Dataset entries:
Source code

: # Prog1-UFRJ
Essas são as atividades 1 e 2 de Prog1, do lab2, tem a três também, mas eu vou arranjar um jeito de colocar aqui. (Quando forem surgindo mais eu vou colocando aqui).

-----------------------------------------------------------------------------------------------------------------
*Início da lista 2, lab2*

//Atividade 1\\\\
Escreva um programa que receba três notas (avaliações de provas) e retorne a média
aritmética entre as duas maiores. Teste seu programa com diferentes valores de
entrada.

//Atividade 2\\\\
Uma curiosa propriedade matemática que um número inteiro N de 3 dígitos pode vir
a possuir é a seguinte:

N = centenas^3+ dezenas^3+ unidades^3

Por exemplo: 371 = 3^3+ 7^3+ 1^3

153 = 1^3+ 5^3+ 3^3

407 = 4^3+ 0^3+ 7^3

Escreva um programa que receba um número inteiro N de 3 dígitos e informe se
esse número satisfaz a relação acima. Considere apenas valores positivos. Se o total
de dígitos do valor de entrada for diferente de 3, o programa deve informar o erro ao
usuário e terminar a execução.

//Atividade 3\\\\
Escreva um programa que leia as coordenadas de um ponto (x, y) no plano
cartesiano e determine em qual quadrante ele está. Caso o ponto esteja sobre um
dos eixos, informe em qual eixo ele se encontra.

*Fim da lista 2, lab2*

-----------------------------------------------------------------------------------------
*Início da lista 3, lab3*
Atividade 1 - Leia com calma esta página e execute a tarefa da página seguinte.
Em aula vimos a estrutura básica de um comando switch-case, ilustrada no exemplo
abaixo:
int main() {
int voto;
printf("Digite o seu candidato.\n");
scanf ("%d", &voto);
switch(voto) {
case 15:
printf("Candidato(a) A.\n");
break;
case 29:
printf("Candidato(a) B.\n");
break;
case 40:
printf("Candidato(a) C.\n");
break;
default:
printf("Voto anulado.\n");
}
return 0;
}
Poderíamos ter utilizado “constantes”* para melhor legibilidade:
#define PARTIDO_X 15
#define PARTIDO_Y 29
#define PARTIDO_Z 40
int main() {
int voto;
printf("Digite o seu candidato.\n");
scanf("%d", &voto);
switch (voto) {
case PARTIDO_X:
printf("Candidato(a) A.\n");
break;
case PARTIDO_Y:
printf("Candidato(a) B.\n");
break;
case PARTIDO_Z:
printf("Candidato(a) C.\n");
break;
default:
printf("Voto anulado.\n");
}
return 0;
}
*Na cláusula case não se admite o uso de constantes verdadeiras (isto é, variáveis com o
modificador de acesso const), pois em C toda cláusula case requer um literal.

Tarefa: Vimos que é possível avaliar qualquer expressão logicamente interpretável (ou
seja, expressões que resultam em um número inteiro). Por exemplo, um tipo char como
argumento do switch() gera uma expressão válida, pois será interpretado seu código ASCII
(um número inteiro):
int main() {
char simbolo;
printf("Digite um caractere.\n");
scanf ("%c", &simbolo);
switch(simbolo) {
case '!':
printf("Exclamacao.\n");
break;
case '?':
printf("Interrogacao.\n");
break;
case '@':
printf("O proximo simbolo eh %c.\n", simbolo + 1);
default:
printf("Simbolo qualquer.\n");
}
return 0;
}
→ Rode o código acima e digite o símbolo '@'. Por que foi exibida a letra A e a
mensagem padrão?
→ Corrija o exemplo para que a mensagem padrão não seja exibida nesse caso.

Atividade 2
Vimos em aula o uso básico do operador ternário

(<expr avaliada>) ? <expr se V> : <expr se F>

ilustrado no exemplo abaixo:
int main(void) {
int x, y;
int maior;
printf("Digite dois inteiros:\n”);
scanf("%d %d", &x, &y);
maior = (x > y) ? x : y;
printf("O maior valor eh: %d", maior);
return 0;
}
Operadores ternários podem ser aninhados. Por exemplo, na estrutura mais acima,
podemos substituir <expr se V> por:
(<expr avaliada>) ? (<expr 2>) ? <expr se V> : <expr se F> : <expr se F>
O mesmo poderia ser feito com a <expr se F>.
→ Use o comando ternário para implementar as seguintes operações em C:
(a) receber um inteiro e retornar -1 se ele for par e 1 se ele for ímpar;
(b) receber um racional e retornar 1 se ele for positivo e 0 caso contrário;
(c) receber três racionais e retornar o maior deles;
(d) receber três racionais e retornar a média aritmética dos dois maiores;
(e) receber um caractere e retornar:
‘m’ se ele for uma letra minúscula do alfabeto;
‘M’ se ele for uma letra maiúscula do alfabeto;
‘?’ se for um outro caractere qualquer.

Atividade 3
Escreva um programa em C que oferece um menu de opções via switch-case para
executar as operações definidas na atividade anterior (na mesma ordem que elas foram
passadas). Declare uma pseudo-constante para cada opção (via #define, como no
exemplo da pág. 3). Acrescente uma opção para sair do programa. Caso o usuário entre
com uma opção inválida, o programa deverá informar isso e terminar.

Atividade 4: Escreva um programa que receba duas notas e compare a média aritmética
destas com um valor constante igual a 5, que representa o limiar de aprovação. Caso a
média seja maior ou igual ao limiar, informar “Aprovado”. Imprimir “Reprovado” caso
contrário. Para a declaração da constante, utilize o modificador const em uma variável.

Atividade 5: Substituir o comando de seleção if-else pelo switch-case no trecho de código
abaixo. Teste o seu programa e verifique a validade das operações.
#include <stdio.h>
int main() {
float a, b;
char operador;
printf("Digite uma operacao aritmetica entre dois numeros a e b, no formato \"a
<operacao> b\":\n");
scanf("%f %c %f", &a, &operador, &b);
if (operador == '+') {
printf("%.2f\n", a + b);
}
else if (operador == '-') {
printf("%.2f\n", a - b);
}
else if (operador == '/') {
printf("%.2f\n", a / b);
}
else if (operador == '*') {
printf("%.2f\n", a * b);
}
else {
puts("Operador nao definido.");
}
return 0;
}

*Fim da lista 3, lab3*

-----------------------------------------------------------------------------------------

What is needed ::
Output all the lines above, matching them word for word.

Result for this task ::
Source code

: # Prog1-UFRJ
Essas são as atividades 1 e 2 de Prog1, do lab2, tem a três também, mas eu vou arranjar um jeito de colocar aqui. (Quando forem surgindo mais eu vou colocando aqui).

-----------------------------------------------------------------------------------------------------------------
*Início da lista 2, lab2*

//Atividade 1\\\\
Escreva um programa que receba três notas (avaliações de provas) e retorne a média
aritmética entre as duas maiores. Teste seu programa com diferentes valores de
entrada.

//Atividade 2\\\\
Uma curiosa propriedade matemática que um número inteiro N de 3 dígitos pode vir
a possuir é a seguinte:

N = centenas^3+ dezenas^3+ unidades^3

Por exemplo: 371 = 3^3+ 7^3+ 1^3

153 = 1^3+ 5^3+ 3^3

407 = 4^3+ 0^3+ 7^3

Escreva um programa que receba um número inteiro N de 3 dígitos e informe se
esse número satisfaz a relação acima. Considere apenas valores positivos. Se o total
de dígitos do valor de entrada for diferente de 3, o programa deve informar o erro ao
usuário e terminar a execução.

//Atividade 3\\\\
Escreva um programa que leia as coordenadas de um ponto (x, y) no plano
cartesiano e determine em qual quadrante ele está. Caso o ponto esteja sobre um
dos eixos, informe em qual eixo ele se encontra.

*Fim da lista 2, lab2*

-----------------------------------------------------------------------------------------
*Início da lista 3, lab3*
Atividade 1 - Leia com calma esta página e execute a tarefa da página seguinte.
Em aula vimos a estrutura básica de um comando switch-case, ilustrada no exemplo
abaixo:
int main() {
int voto;
printf("Digite o seu candidato.\n");
scanf ("%d", &voto);
switch(voto) {
case 15:
printf("Candidato(a) A.\n");
break;
case 29:
printf("Candidato(a) B.\n");
break;
case 40:
printf("Candidato(a) C.\n");
break;
default:
printf("Voto anulado.\n");
}
return 0;
}
Poderíamos ter utilizado “constantes”* para melhor legibilidade:
#define PARTIDO_X 15
#define PARTIDO_Y 29
#define PARTIDO_Z 40
int main() {
int voto;
printf("Digite o seu candidato.\n");
scanf("%d", &voto);
switch (voto) {
case PARTIDO_X:
printf("Candidato(a) A.\n");
break;
case PARTIDO_Y:
printf("Candidato(a) B.\n");
break;
case PARTIDO_Z:
printf("Candidato(a) C.\n");
break;
default:
printf("Voto anulado.\n");
}
return 0;
}
*Na cláusula case não se admite o uso de constantes verdadeiras (isto é, variáveis com o
modificador de acesso const), pois em C toda cláusula case requer um literal.

Tarefa: Vimos que é possível avaliar qualquer expressão logicamente interpretável (ou
seja, expressões que resultam em um número inteiro). Por exemplo, um tipo char como
argumento do switch() gera uma expressão válida, pois será interpretado seu código ASCII
(um número inteiro):
int main() {
char simbolo;
printf("Digite um caractere.\n");
scanf ("%c", &simbolo);
switch(simbolo) {
case '!':
printf("Exclamacao.\n");
break;
case '?':
printf("Interrogacao.\n");
break;
case '@':
printf("O proximo simbolo eh %c.\n", simbolo + 1);
default:
printf("Simbolo qualquer.\n");
}
return 0;
}
→ Rode o código acima e digite o símbolo '@'. Por que foi exibida a letra A e a
mensagem padrão?
→ Corrija o exemplo para que a mensagem padrão não seja exibida nesse caso.

Atividade 2
Vimos em aula o uso básico do operador ternário

(<expr avaliada>) ? <expr se V> : <expr se F>

ilustrado no exemplo abaixo:
int main(void) {
int x, y;
int maior;
printf("Digite dois inteiros:\n”);
scanf("%d %d", &x, &y);
maior = (x > y) ? x : y;
printf("O maior valor eh: %d", maior);
return 0;
}
Operadores ternários podem ser aninhados. Por exemplo, na estrutura mais acima,
podemos substituir <expr se V> por:
(<expr avaliada>) ? (<expr 2>) ? <expr se V> : <expr se F> : <expr se F>
O mesmo poderia ser feito com a <expr se F>.
→ Use o comando ternário para implementar as seguintes operações em C:
(a) receber um inteiro e retornar -1 se ele for par e 1 se ele for ímpar;
(b) receber um racional e retornar 1 se ele for positivo e 0 caso contrário;
(c) receber três racionais e retornar o maior deles;
(d) receber três racionais e retornar a média aritmética dos dois maiores;
(e) receber um caractere e retornar:
‘m’ se ele for uma letra minúscula do alfabeto;
‘M’ se ele for uma letra maiúscula do alfabeto;
‘?’ se for um outro caractere qualquer.

Atividade 3
Escreva um programa em C que oferece um menu de opções via switch-case para
executar as operações definidas na atividade anterior (na mesma ordem que elas foram
passadas). Declare uma pseudo-constante para cada opção (via #define, como no
exemplo da pág. 3). Acrescente uma opção para sair do programa. Caso o usuário entre
com uma opção inválida, o programa deverá informar isso e terminar.

Atividade 4: Escreva um programa que receba duas notas e compare a média aritmética
destas com um valor constante igual a 5, que representa o limiar de aprovação. Caso a
média seja maior ou igual ao limiar, informar “Aprovado”. Imprimir “Reprovado” caso
contrário. Para a declaração da constante, utilize o modificador const em uma variável.

Atividade 5: Substituir o comando de seleção if-else pelo switch-case no trecho de código
abaixo. Teste o seu programa e verifique a validade das operações.
#include <stdio.h>
int main() {
float a, b;
char operador;
printf("Digite uma operacao aritmetica entre dois numeros a e b, no formato \"a
<operacao> b\":\n");
scanf("%f %c %f", &a, &operador, &b);
if (operador == '+') {
printf("%.2f\n", a + b);
}
else if (operador == '-') {
printf("%.2f\n", a - b);
}
else if (operador == '/') {
printf("%.2f\n", a / b);
}
else if (operador == '*') {
printf("%.2f\n", a * b);
}
else {
puts("Operador nao definido.");
}
return 0;
}

*Fim da lista 3, lab3*

-----------------------------------------------------------------------------------------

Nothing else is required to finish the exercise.